I actually saw Green Day at Stache's when I was 17 (I didn't have a fake ID, but it wasn't 100% correct). Sat next to B.J. at the bar, but I didn't really like him. They played an o.k. set. Never was blown away by 'em, but they were better than The Offspring, I guess. Now, they're wearing suedo paramilitary costumes and singing love songs and stuff. Blech.
The mid to early nineties were both a really cool time (the 7" singles revolution, Crypt Records, Sympathy for the Record Industry, etc.), and a really annoying time (The movie "Singles", Courtney Love, The Birth of Mall Punk, etc.).
I never really hated Nirvana, though. They seemed like okay fellas.
My ex roomate is in the process of writing a book about the 1990's rock n' roll scene. I'll keep you updated as to when it comes out. You will find it very interesting.
I was at the Woodstock show and the Boston Esplanade show that turned into a near riot.
I always got the sense, even during those two shows, that Billy Joe was making the plea that "Hey now folks, we're not that
band." And they've pretty spent their time since then proving it.

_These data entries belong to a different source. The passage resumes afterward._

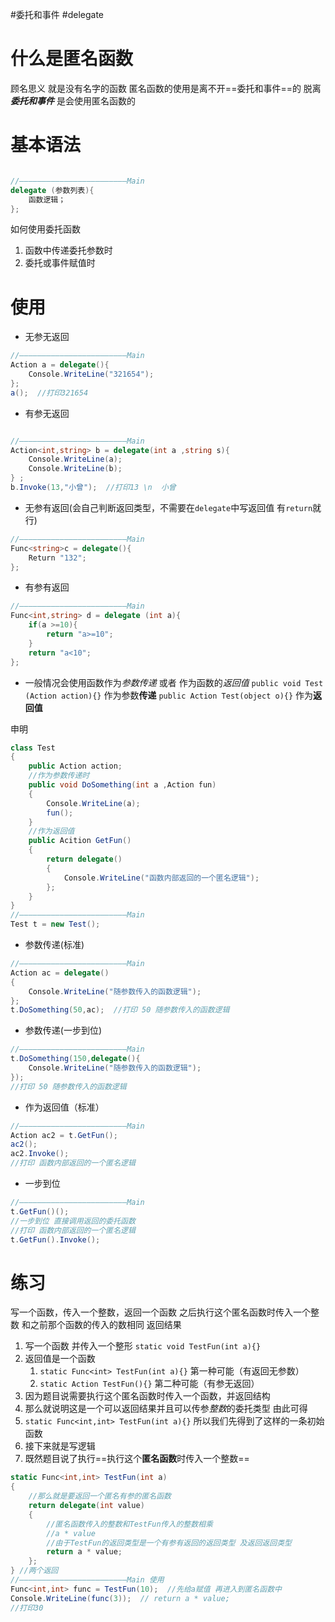 
#委托和事件 #delegate 
# 什么是匿名函数
顾名思义 就是没有名字的函数
匿名函数的使用是离不开==委托和事件==的
脱离***委托和事件*** 是会使用匿名函数的

# 基本语法
```csharp

//————————————————————————Main
delegate (参数列表){
	函数逻辑；
};
```
如何使用委托函数
1. 函数中传递委托参数时
2. 委托或事件赋值时

# 使用
- 无参无返回
```csharp
//————————————————————————Main
Action a = delegate(){
	Console.WriteLine("321654");
};
a();  //打印321654
```
- 有参无返回
```csharp

//————————————————————————Main
Action<int,string> b = delegate(int a ,string s){
	Console.WriteLine(a);
	Console.WriteLine(b);
} ;
b.Invoke(13,"小曾");  //打印13 \n  小曾
```
- 无参有返回(会自己判断返回类型，不需要在`delegate`中写返回值 有`return`就行)
```csharp
//————————————————————————Main
Func<string>c = delegate(){
	Return "132";
};
```
- 有参有返回
```csharp
//————————————————————————Main
Func<int,string> d = delegate (int a){
	if(a >=10){
		return "a>=10";
	}
	return "a<10";
};
```

- 一般情况会使用函数作为*参数传递* 或者 作为函数的*返回值*
`public void Test (Action action){}` 作为参数**传递**
`public Action Test(object o){}` 作为**返回值**

申明
```csharp
class Test
{
	public Action action;
	//作为参数传递时
	public void DoSomething(int a ,Action fun)
	{
		Console.WriteLine(a);
		fun();
	}
	//作为返回值
	public Acition GetFun()
	{
		return delegate()
		{
			Console.WriteLine("函数内部返回的一个匿名逻辑");
		};
	}
}
//————————————————————————Main
Test t = new Test();
```

- 参数传递(标准)
```csharp
//————————————————————————Main
Action ac = delegate()
{
	Console.WriteLine("随参数传入的函数逻辑");
};
t.DoSomething(50,ac);  //打印 50 随参数传入的函数逻辑
```
- 参数传递(一步到位)
```csharp
//————————————————————————Main
t.DoSomething(150,delegate(){
	Console.WriteLine("随参数传入的函数逻辑");
});
//打印 50 随参数传入的函数逻辑
```

- 作为返回值（标准）
```csharp
//————————————————————————Main
Action ac2 = t.GetFun();
ac2();
ac2.Invoke();
//打印 函数内部返回的一个匿名逻辑
```
- 一步到位
```csharp
//————————————————————————Main
t.GetFun()();
//一步到位 直接调用返回的委托函数
//打印 函数内部返回的一个匿名逻辑
t.GetFun().Invoke();
```

# 练习
写一个函数，传入一个整数，返回一个函数
之后执行这个匿名函数时传入一个整数 和之前那个函数的传入的数相同
返回结果
1. 写一个函数 并传入一个整形
`static void TestFun(int a){}`
2. 返回值是一个函数
	1. `static Func<int> TestFun(int a){}` 第一种可能（有返回无参数）
	2. `static Action TestFun(){}` 第二种可能（有参无返回）
3. 因为题目说需要执行这个匿名函数时传入一个函数，并返回结构
4. 那么就说明这是一个可以返回结果并且可以传参*整数*的委托类型 由此可得
5. `static Func<int,int> TestFun(int a){}` 所以我们先得到了这样的一条初始函数
6. 接下来就是写逻辑
7. 既然题目说了执行==执行这个**匿名函数**时传入一个整数==
```csharp
static Func<int,int> TestFun(int a)
{
	//那么就是要返回一个匿名有参的匿名函数
	return delegate(int value)
	{
		//匿名函数传入的整数和TestFun传入的整数相乘
		//a * value
		//由于TestFun的返回类型是一个有参有返回的返回类型 及返回返回类型
		return a * value;	
	};
} //两个返回
//————————————————————————Main 使用
Func<int,int> func = TestFun(10);  //先给a赋值 再进入到匿名函数中
Console.WriteLine(func(3));  // return a * value;
//打印30
```
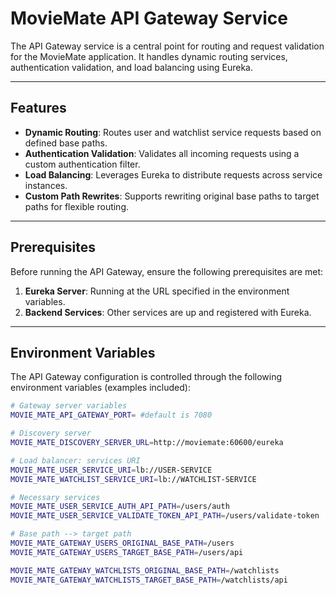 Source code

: # MovieMate API Gateway Service

The API Gateway service is a central point for routing and request validation for the MovieMate application. 
It handles dynamic routing services, authentication validation, and load balancing using Eureka.

---

## Features

- **Dynamic Routing**: Routes user and watchlist service requests based on defined base paths.
- **Authentication Validation**: Validates all incoming requests using a custom authentication filter.
- **Load Balancing**: Leverages Eureka to distribute requests across service instances.
- **Custom Path Rewrites**: Supports rewriting original base paths to target paths for flexible routing.

---

## Prerequisites

Before running the API Gateway, ensure the following prerequisites are met:

1. **Eureka Server**: Running at the URL specified in the environment variables.
2. **Backend Services**: Other services are up and registered with Eureka.

---

## Environment Variables

The API Gateway configuration is controlled through the following environment variables (examples included):

```bash
# Gateway server variables
MOVIE_MATE_API_GATEWAY_PORT= #default is 7080

# Discovery server
MOVIE_MATE_DISCOVERY_SERVER_URL=http://moviemate:60600/eureka

# Load balancer: services URI
MOVIE_MATE_USER_SERVICE_URI=lb://USER-SERVICE
MOVIE_MATE_WATCHLIST_SERVICE_URI=lb://WATCHLIST-SERVICE

# Necessary services
MOVIE_MATE_USER_SERVICE_AUTH_API_PATH=/users/auth
MOVIE_MATE_USER_SERVICE_VALIDATE_TOKEN_API_PATH=/users/validate-token

# Base path --> target path
MOVIE_MATE_GATEWAY_USERS_ORIGINAL_BASE_PATH=/users
MOVIE_MATE_GATEWAY_USERS_TARGET_BASE_PATH=/users/api

MOVIE_MATE_GATEWAY_WATCHLISTS_ORIGINAL_BASE_PATH=/watchlists
MOVIE_MATE_GATEWAY_WATCHLISTS_TARGET_BASE_PATH=/watchlists/api
```

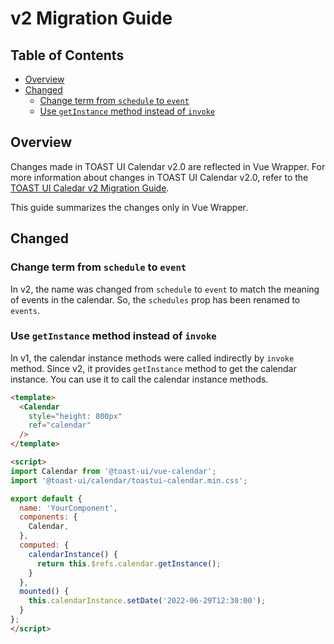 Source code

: # v2 Migration Guide

## Table of Contents

- [Overview](#overview)
- [Changed](#changed)
  - [Change term from `schedule` to `event`](#change-term-from-schedule-to-event)
  - [Use `getInstance` method instead of `invoke`](#use-getinstance-method-instead-of-invoke)

## Overview

Changes made in TOAST UI Calendar v2.0 are reflected in Vue Wrapper. For more information about changes in TOAST UI Calendar v2.0, refer to the [TOAST UI Caledar v2 Migration Guide](/docs/en/guide/migration-guide-v2.md).

This guide summarizes the changes only in Vue Wrapper.

## Changed

### Change term from `schedule` to `event`

In v2, the name was changed from `schedule` to `event` to match the meaning of events in the calendar. So, the `schedules` prop has been renamed to `events`.

### Use `getInstance` method instead of `invoke`

In v1, the calendar instance methods were called indirectly by `invoke` method. Since v2, it provides `getInstance` method to get the calendar instance. You can use it to call the calendar instance methods.

```html
<template>
  <Calendar
    style="height: 800px"
    ref="calendar"
  />
</template>

<script>
import Calendar from '@toast-ui/vue-calendar';
import '@toast-ui/calendar/toastui-calendar.min.css';

export default {
  name: 'YourComponent',
  components: {
    Calendar,
  },
  computed: {
    calendarInstance() {
      return this.$refs.calendar.getInstance();
    }
  },
  mounted() {
    this.calendarInstance.setDate('2022-06-29T12:30:00');
  }
};
</script>
``` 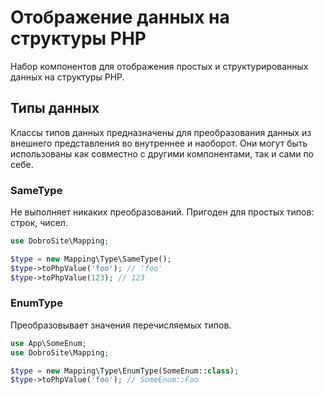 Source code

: # Отображение данных на структуры PHP

Набор компонентов для отображения простых и структурированных данных на структуры PHP.

## Типы данных

Классы типов данных предназначены для преобразования данных из внешнего представления во внутреннее
и наоборот. Они могут быть использованы как совместно с другими компонентами, так и сами по себе.

### SameType

Не выполняет никаких преобразований. Пригоден для простых типов: строк, чисел.

```php
use DobroSite\Mapping;

$type = new Mapping\Type\SameType();
$type->toPhpValue('foo'); // 'foo'
$type->toPhpValue(123); // 123
```

### EnumType

Преобразовывает значения перечисляемых типов.


```php
use App\SomeEnum;
use DobroSite\Mapping;

$type = new Mapping\Type\EnumType(SomeEnum::class);
$type->toPhpValue('foo'); // SomeEnum::Foo
```
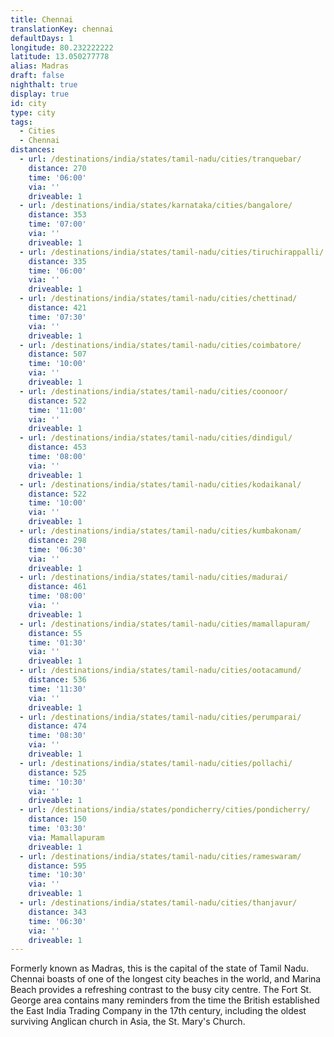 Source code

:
 ```yaml
---
title: Chennai
translationKey: chennai
defaultDays: 1
longitude: 80.232222222
latitude: 13.050277778
alias: Madras
draft: false
nighthalt: true
display: true
id: city
type: city
tags:
  - Cities
  - Chennai
distances:
  - url: /destinations/india/states/tamil-nadu/cities/tranquebar/
    distance: 270
    time: '06:00'
    via: ''
    driveable: 1
  - url: /destinations/india/states/karnataka/cities/bangalore/
    distance: 353
    time: '07:00'
    via: ''
    driveable: 1
  - url: /destinations/india/states/tamil-nadu/cities/tiruchirappalli/
    distance: 335
    time: '06:00'
    via: ''
    driveable: 1
  - url: /destinations/india/states/tamil-nadu/cities/chettinad/
    distance: 421
    time: '07:30'
    via: ''
    driveable: 1
  - url: /destinations/india/states/tamil-nadu/cities/coimbatore/
    distance: 507
    time: '10:00'
    via: ''
    driveable: 1
  - url: /destinations/india/states/tamil-nadu/cities/coonoor/
    distance: 522
    time: '11:00'
    via: ''
    driveable: 1
  - url: /destinations/india/states/tamil-nadu/cities/dindigul/
    distance: 453
    time: '08:00'
    via: ''
    driveable: 1
  - url: /destinations/india/states/tamil-nadu/cities/kodaikanal/
    distance: 522
    time: '10:00'
    via: ''
    driveable: 1
  - url: /destinations/india/states/tamil-nadu/cities/kumbakonam/
    distance: 298
    time: '06:30'
    via: ''
    driveable: 1
  - url: /destinations/india/states/tamil-nadu/cities/madurai/
    distance: 461
    time: '08:00'
    via: ''
    driveable: 1
  - url: /destinations/india/states/tamil-nadu/cities/mamallapuram/
    distance: 55
    time: '01:30'
    via: ''
    driveable: 1
  - url: /destinations/india/states/tamil-nadu/cities/ootacamund/
    distance: 536
    time: '11:30'
    via: ''
    driveable: 1
  - url: /destinations/india/states/tamil-nadu/cities/perumparai/
    distance: 474
    time: '08:30'
    via: ''
    driveable: 1
  - url: /destinations/india/states/tamil-nadu/cities/pollachi/
    distance: 525
    time: '10:30'
    via: ''
    driveable: 1
  - url: /destinations/india/states/pondicherry/cities/pondicherry/
    distance: 150
    time: '03:30'
    via: Mamallapuram
    driveable: 1
  - url: /destinations/india/states/tamil-nadu/cities/rameswaram/
    distance: 595
    time: '10:30'
    via: ''
    driveable: 1
  - url: /destinations/india/states/tamil-nadu/cities/thanjavur/
    distance: 343
    time: '06:30'
    via: ''
    driveable: 1
---
```
























































































































Formerly known as Madras, this is the capital of the state of Tamil Nadu. Chennai boasts of one of the longest city beaches in the world, and Marina Beach provides a refreshing contrast to the busy city centre. The Fort St. George area contains many reminders from the time the British established the East India Trading Company in the 17th century, including the oldest surviving Anglican church in Asia, the St. Mary's Church. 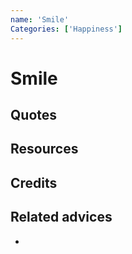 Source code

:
 ```yaml
---
name: 'Smile'
Categories: ['Happiness']
---
```

# Smile



## Quotes

## Resources

## Credits

## Related advices

- 

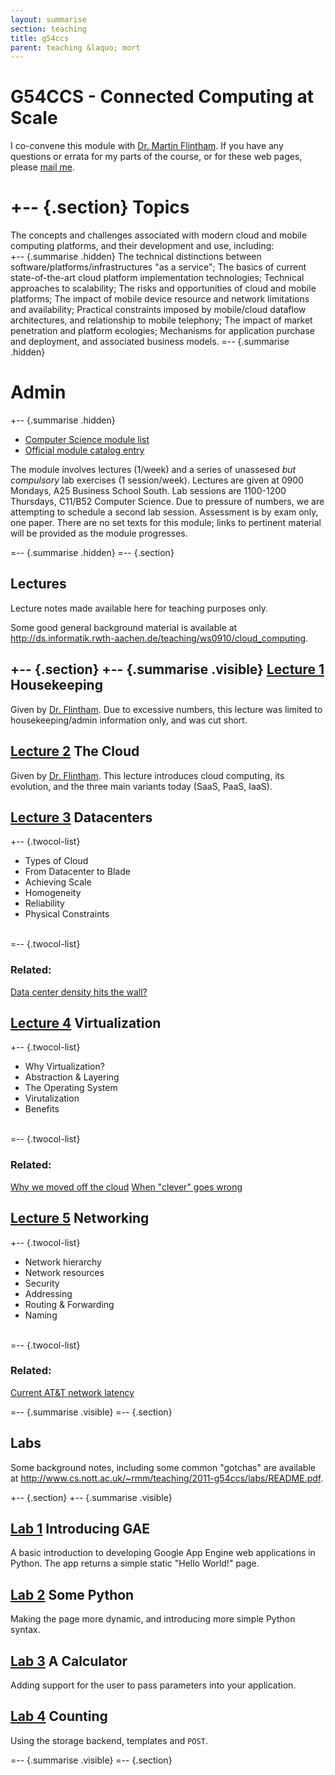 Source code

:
 ```yaml
---
layout: summarise
section: teaching
title: g54ccs
parent: teaching &laquo; mort
---
```


G54CCS - Connected Computing at Scale
=====================================

I co-convene this module with [Dr. Martin Flintham][mdf].  If you have
any questions or errata for my parts of the course, or for these web
pages, please [mail me][mail].  

[mail]: mailto:richard.mortier@nottingham.ac.uk?subject=g54ccs
[rmm]: http://www.cs.nott.ac.uk/~rmm/
[mdf]: http://www.cs.nott.ac.uk/~mdf/
[mdf-ccs]: http://www.cs.nott.ac.uk/~mdf/teaching_G54CCS.html
                                                      

+-- {.section}
Topics
======

The concepts and challenges associated with modern cloud and mobile
computing platforms, and their development and use, including:<br />
+-- {.summarise .hidden}
The technical distinctions between software/platforms/infrastructures
"as a service"; The basics of current state-of-the-art cloud platform
implementation technologies; Technical approaches to scalability; The
risks and opportunities of cloud and mobile platforms; The impact of
mobile device resource and network limitations and availability;
Practical constraints imposed by mobile/cloud dataflow architectures,
and relationship to mobile telephony; The impact of market penetration
and platform ecologies; Mechanisms for application purchase and
deployment, and associated business models. 
=-- {.summarise .hidden}

Admin
=====

+-- {.summarise .hidden}
+ [Computer Science module list](http://www4.nottingham.ac.uk/ugstudy/module-information.php?code=021006&mod_year=optional&modcode=022256)
+ [Official module catalog entry](http://modulecatalogue.nottingham.ac.uk/Nottingham/asp/moduledetails.asp?crs_id=022256&year_id=000111)

The module involves lectures (1/week) and a series of unassesed _but
compulsory_ lab exercises (1 session/week).  Lectures are given at
0900 Mondays, A25 Business School South.  Lab sessions are 1100-1200
Thursdays, C11/B52 Computer Science.  Due to pressure of numbers, we
are attempting to schedule a second lab session.  Assessment is by
exam only, one paper.  There are no set texts for this module; links
to pertinent material will be provided as the module progresses. 
            
=-- {.summarise .hidden}
=-- {.section}

Lectures
--------

Lecture notes made available here for teaching purposes only.

Some good general background material is available at
<http://ds.informatik.rwth-aachen.de/teaching/ws0910/cloud_computing>. 

+-- {.section}
+-- {.summarise .visible}
[Lecture 1][lec01] **Housekeeping**
----
Given by [Dr. Flintham][mdf-ccs].  Due to excessive numbers, this
lecture was limited to housekeeping/admin information only, and was
cut short. 


[Lecture 2][lec02] **The Cloud**
----
Given by [Dr. Flintham][mdf-ccs].  This lecture introduces cloud
computing, its evolution, and the three main variants today (SaaS,
PaaS, IaaS).


[Lecture 3](./lectures/03-datacenters.pdf) **Datacenters**
----
+-- {.twocol-list}
+ Types of Cloud
+ From Datacenter to Blade
+ Achieving Scale
+ Homogeneity
+ Reliability
+ Physical Constraints

<br />
=-- {.twocol-list}

### Related:
[Data center density hits the wall?](http://bit.ly/qCsjsJ)

<p> </p>

[Lecture 4](./lectures/04-virtualization.pdf) **Virtualization**
----
+-- {.twocol-list}
+ Why Virtualization?
+ Abstraction & Layering
+ The Operating System
+ Virutalization
+ Benefits

<br />
=-- {.twocol-list}

### Related:
[Why we moved off the cloud](http://bit.ly/sd8C5e)
[When "clever" goes wrong](http://bit.ly/rhdpGJ)

<p> </p>


[Lecture 5](./lectures/05-networking.pdf) **Networking**
----
+-- {.twocol-list}
+ Network hierarchy
+ Network resources
+ Security
+ Addressing
+ Routing & Forwarding
+ Naming

<br />
=-- {.twocol-list}

### Related:
[Current AT&T network latency](http://ipnetwork.bgtmo.ip.att.net/pws/network_delay.html)

<p> </p>

<!--
[Lecture 6](./lectures/06-storage.pdf) **Storage**
----
+-- {.twocol-list}
+ stuff

<br />
=-- {.twocol-list}

### Related:
[Eventually Consistent](http://bit.ly/qSIpxP)

<p> </p>
--> 

=-- {.summarise .visible}
=-- {.section}

Labs
----

Some background notes, including some common "gotchas" are available at
<http://www.cs.nott.ac.uk/~rmm/teaching/2011-g54ccs/labs/README.pdf>. 

+-- {.section}
+-- {.summarise .visible}

[Lab 1][lab01] **Introducing GAE**
---

A basic introduction to developing Google App Engine web applications
in Python.  The app returns a simple static "Hello World!" page.

[Lab 2](./labs/02-python.pdf) **Some Python**
---

Making the page more dynamic, and introducing more simple Python
syntax.

[Lab 3](./labs/03-calc.pdf) **A Calculator**
---

Adding support for the user to pass parameters into your application.

[Lab 4](./labs/04-state.pdf) **Counting**
---

Using the storage backend, templates and `POST`.

=-- {.summarise .visible}
=-- {.section}

[lec01]: http://www.cs.nott.ac.uk/~mdf/g54ccs/g54ccs_lecture01_handouts.pdf
[lec02]: http://www.cs.nott.ac.uk/~mdf/g54ccs/g54ccs_lecture02_handouts.pdf
[lab01]: http://www.cs.nott.ac.uk/~mdf/g54ccs/g54ccs_lab01.pdf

Weirdest thing about the '90s scene, to me, is the lengths to which it tried to erase history. No one got hit harder than the Ramones. The world swung in their direction, but refused to acknowledge them. Some older acts (Social Distortion and the Descendents) finally tasted success or got a mini comeback, but I always thought it was odd that a lot of punk, hardcore and college radio forefathers didn't get much of a ride, if any, on that gravy train.